Chapter 3

11.

Il giorno in cui il suo Spettro la rianima, lei gli chiede di darle un nome. E lui la chiama Orin. Poi lui le chiede di dargli un nome. E lei lo chiama Gol. Una decisione istintiva, viscerale. Non potrebbe spiegarne l'etimologia neppure con un coltello puntato alla gola.

Gol dice che c'è un insediamento a est, a pochi giorni di cammino. Dice che non ci sono strade, e che le zone selvagge sono pattugliate da alieni che li ucciderebbero a vista. Mentre parla, Orin si guarda attorno. Sono circondati da una foresta giovane, animata da uccelli e sciami di moscerini. È impossibile immaginare che un alieno letale sia nascosto da qualche parte tra le ombre. Ma Gol l'ha trovata. Gol conosce il mondo molto più di lei. E lei si fida di lui.

Rovista tra le foglie e trova un ramo spezzato. "Può servirci?", gli chiede, soppesando il legno. Gol si contrae ed espande, spiazzato. "...contro gli alieni", precisa Orin.

"Oh." Finge educatamente di prendere in considerazione l'idea, ma poi: "No, forse no. Loro hanno le armi."

"Capisco", dice Orin, anche se non è vero. Stacca i rami più piccoli facendo leva con il piede. Ed eccola, la sua nuova mazza. È pesante e lenta, ma non si spezza quando la collauda contro un tronco.
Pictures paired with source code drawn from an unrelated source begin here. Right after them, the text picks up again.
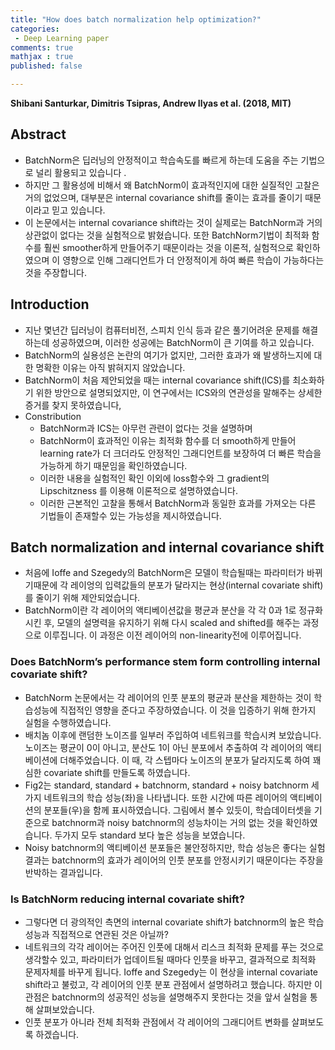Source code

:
 ```yaml
---
title: "How does batch normalization help optimization?"
categories: 
 - Deep Learning paper
comments: true
mathjax : true
published: false

---
```


<b>Shibani Santurkar, Dimitris Tsipras, Andrew Ilyas et al. (2018, MIT) </b>

## Abstract
* BatchNorm은 딥러닝의 안정적이고 학습속도를 빠르게 하는데 도움을 주는 기법으로 널리 활용되고 있습니다 .
* 하지만 그 활용성에 비해서 왜 BatchNorm이 효과적인지에 대한 실질적인 고찰은 거의 없었으며, 대부분은 internal covariance shift를 줄이는 효과를 줄이기 때문이라고 믿고 있습니다.
* 이 논문에서는 internal covariance shift라는 것이 실제로는 BatchNorm과 거의 상관없이 없다는 것을 실험적으로 밝혔습니다. 또한 BatchNorm기법이 최적화 함수를 훨씬 smoother하게 만들어주기 때문이라는 것을 이론적, 실험적으로 확인하였으며 이 영향으로 인해 그래디언트가 더 안정적이게 하여 빠른 학습이 가능하다는 것을 주장합니다. 

## Introduction
* 지난 몇년간 딥러닝이 컴퓨터비전, 스피치 인식 등과 같은 풀기어려운 문제를 해결하는데 성공하였으며, 이러한 성공에는 BatchNorm이 큰 기여를 하고 있습니다. 
* BatchNorm의 실용성은 논란의 여기가 없지만, 그러한 효과가 왜 발생하느지에 대한 명확한 이유는 아직 밝혀지지 않았습니다. 
* BatchNorm이 처음 제안되었을 때는 internal covariance shift(ICS)를 최소화하기 위한 방안으로 설명되었지만, 이 연구에서는 ICS와의 연관성을 말해주는 상세한 증거를 찾지 못하였습니다,
* Constribution
   * BatchNorm과 ICS는 아무런 관련이 없다는 것을 설명하며
   * BatchNorm이 효과적인 이유는 최적화 함수를 더 smooth하게 만들어 learning rate가 더 크더라도 안정적인 그래디언트를 보장하여 더 빠른 학습을 가능하게 하기 때문임을 확인하였습니다. 
   * 이러한 내용을 실험적인 확인 이외에 loss함수와 그 gradient의 Lipschitzness 를 이용해 이론적으로 설명하였습니다. 
   * 이러한 근본적인 고찰을 통해서 BatchNorm과 동일한 효과를 가져오는 다른 기법들이 존재할수 있는 가능성을 제시하였습니다.

## Batch normalization and internal covariance shift
* 처음에 Ioffe and Szegedy의 BatchNorm은 모델이 학습될때는 파라미터가 바뀌기때문에 각 레이엉의 입력값들의 분포가 달라지는 현상(internal covariate shift)를 줄이기 위해 제안되었습니다. 
* BatchNorm이란 각 레이어의 액티베이션값을 평균과 분산을 각 각 0과 1로 정규화시킨 후, 모델의 설명력을 유지하기 위해 다시 scaled and shifted를 해주는 과정으로 이루집니다. 이 과정은 이전 레이어의 non-linearity전에 이루어집니다. 

### Does BatchNorm’s performance stem form controlling internal covariate shift?
* BatchNorm 논문에서는 각 레이어의 인풋 분포의 평균과 분산을 제한하는 것이 학습성능에 직접적인 영향을 준다고 주장하였습니다. 이 것을 입증하기 위해 한가지 실험을 수행하였습니다. 
* 배치놈 이후에 랜덤한 노이즈를 일부러 주입하여 네트워크를 학습시켜 보았습니다. 노이즈는 평균이 0이 아니고, 분산도 1이 아닌 분포에서 추출하여 각 레이어의 액티베이션에 더해주었습니다. 이 때, 각 스텝마다 노이즈의 분포가 달라지도록 하여 꽤 심한 covariate shift를 만들도록 하였습니다. 
* Fig2는 standard, standard + batchnorm, standard + noisy batchnorm 세가지 네트워크의 학습 성능(좌)을 나타냅니다. 또한 시간에 따른 레이어의 액티베이션의 분포들(우)을 함께 표시하였습니다. 그림에서 볼수 있듯이, 학습데이터셋을 기준으로 batchnorm과 noisy batchnorm의 성능차이는 거의 없는 것을 확인하였습니다. 두가지 모두 standard 보다 높은 성능을 보였습니다. 
* Noisy batchnorm의 액티베이션 분포들은 불안정하지만, 학습 성능은 좋다는 실험 결과는 batchnorm의 효과가 레이어의 인풋 분포를 안정시키기 때문이다는 주장을 반박하는 결과입니다.

### Is BatchNorm reducing internal covariate shift?
* 그렇다면 더 광의적인 측면의 internal covariate shift가 batchnorm의 높은 학습성능과 직접적으로 연관된 것은 아닐까? 
* 네트워크의 각각 레이어는 주어진 인풋에 대해서 리스크 최적화 문제를 푸는 것으로 생각할수 있고, 파라미터가 업데이트될 때마다 인풋을 바꾸고, 결과적으로 최적화 문제자체를 바꾸게 됩니다. Ioffe and Szegedy는 이 현상을 internal covariate shift라고 불렀고, 각 레이어의 인풋 분포 관점에서 설명하려고 했습니다. 하지만 이 관점은 batchnorm의 성공적인 성능을 설명해주지 못한다는 것을 앞서 실험을 통해 살펴보았습니다.
* 인풋 분포가 아니라 전체 최적화 관점에서 각 레이어의 그래디어트 변화를 살펴보도록 하겠습니다.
Non sa che aspetto abbiano gli alieni. Non sa cosa siano le armi. Sa solo che si fida di Gol. E non può fare a meno di pensare che se un alieno la attaccasse mentre è armata con un simile bastone, non avrebbe problemi a sfondargli il cranio.


12.

Raggiungono l'insediamento. È un cumulo di cenere fumante e rovine. Gol si agita e parla di "prodotti della fissione" e "radiazioni acute", così Orin osserva tenendosi a distanza, studiando i resti da lontano. Un gatto si aggira tra le macerie a caccia di un topolino. Uno stendardo strappato sventola nella brezza. Non vede nient'altro, così ignora l'avvertimento di Gol e si avvicina.

Trova dei cadaveri. Adulti, soprattutto. Qualche bambino. Ci sono piccole case per grandi animali, ma non ci sono grandi animali tra i morti.

"Com'è successo?", chiede Orin, sopraffatta dal dolore che prova per questi sconosciuti carbonizzati. "Alieni?"

"Ne dubito. I caduti non usano spesso le armi nucleari. Rovinano la terra. Secondo me è stato un Signore della Guerra. Ha saccheggiato l'insediamento per il bestiame e poi ha innescato una bomba."

"Perché?"

Gol fluttua sul posto, vibrando come a esprimere indifferenza. "Perché no? Non c'era nessuno che potesse fermarlo."

Orin stringe la mazza con più forza. Non si sente bene, ha la nausea. "Riesci a capire quando è successo?"

Gol esegue i calcoli. "Non con precisione assoluta. Direi... meno di trentasei ore fa."

"Avrei dovuto accelerare il passo", mormora lei. Poi si piega su se stessa per vomitare.

"Non puoi farlo qui", la interrompe subito Gol. "Fermati, Orin. Basta. È avvelenamento da radiazioni. Se stai male qui, morirai qui e io dovrò rianimarti qui. E tu starai ancora male, e morirai ancora e ancora. Dobbiamo allontanarci. Vieni. Te l'avevo detto, di stare alla larga."